Subject: Re: Redoing file system suspension API (update)
To: Bill Studenmund <wrstuden@netbsd.org>
From: Juergen Hannken-Illjes <hannken@eis.cs.tu-bs.de>
List: tech-kern
Date: 06/30/2006 10:32:20
On Thu, Jun 29, 2006 at 08:54:54PM -0700, Bill Studenmund wrote:
> On Thu, Jun 29, 2006 at 09:52:43PM +0200, Juergen Hannken-Illjes wrote:
> > On Thu, Jun 29, 2006 at 11:04:08AM -0700, Jason Thorpe wrote:
> > >
> > > On Jun 29, 2006, at 9:54 AM, Juergen Hannken-Illjes wrote:
> > >
> > > >At least as a base. Lockmgr locks lack the "do I have a shared
> > > >lock" query.
> > > >I need a lock where a thread already owning a shared lock succeeds
> > > >when
> > > >it wants another shared lock. Last time I looked lockmg locks had
> > > >this only
> > > >for exclusive locks.
>
> Well, the other thing we'd need is that if we have the lock exclusive and
> want it shared, we succeed.
Right
[lockmgr explanation removed]
> > And here we are. I need shared lock recursion even if another thread wants
> > an exclusive lock. The transaction lock will work like:
> >
> > xxx_read()
> > {
> > vn_trans_lock() <-- (1)
> > ...
> > xxx_getpages()
> > ...
> > vn_trans_unlock()
> > }
> >
> > and
> >
> > xxx_getpages()
> > {
> > vn_trans_lock() <-- (2)
> > ...
> > vn_trans_unlock()
> > }
> >
> > When waiting at (2) the lock at (1) will never release.
>
> Ok. That's a mess.
>
> We should look at what Solaris does.
It does what we need :-) When aquiring a shared lock it walks a (thread-owned)

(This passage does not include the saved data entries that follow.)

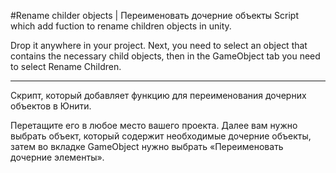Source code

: #Rename childer objects | Переименовать дочерние объекты
Script which add fuction to rename children objects in unity.

Drop it anywhere in your project. Next, you need to select an object that contains the necessary child objects, then in the GameObject tab you need to select Rename Children.

--------------------------------------------------------------------------------------------------------------------------------------------------------------------------------------
Скрипт, который добавляет функцию для переименования дочерних объектов в Юнити.

Перетащите его в любое место вашего проекта. Далее вам нужно выбрать объект, который содержит необходимые дочерние объекты, затем во вкладке GameObject нужно выбрать «Переименовать дочерние элементы».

list and if it finds a shared lock it returns "have a lock".
I can't think of a way to do this without direct or indirect thread specific
information. Either
Add a list of "struct mount" on which we own shared locks to "struct lwp".
Length will be at most the depth of mount points.
or
Add a list of "struct lwp" who own a shared lock to our lock. This list
will become too long to be implemented as a simple list. Would need
a hash tab or so.
> I was thikning if a fix, then realized it won't work. Then I thought of
> another, and it too won't work.
>
> To really make this work, we would probably need to retool some of how the
> UBC code works. We would need to differentiate between a page fault due to
> a program (or some random old kernel routine) accessing memory and a page
> fault due to VOP_READ() or VOP_WRITE() accessing memory it just mapped in.
>
> The difference is that the first isn't in a transaction, and so needs to
> implicitly start one. At the uvm level, however, the latter already is in
> a transaction. So starting one will have the deadlock that you describe.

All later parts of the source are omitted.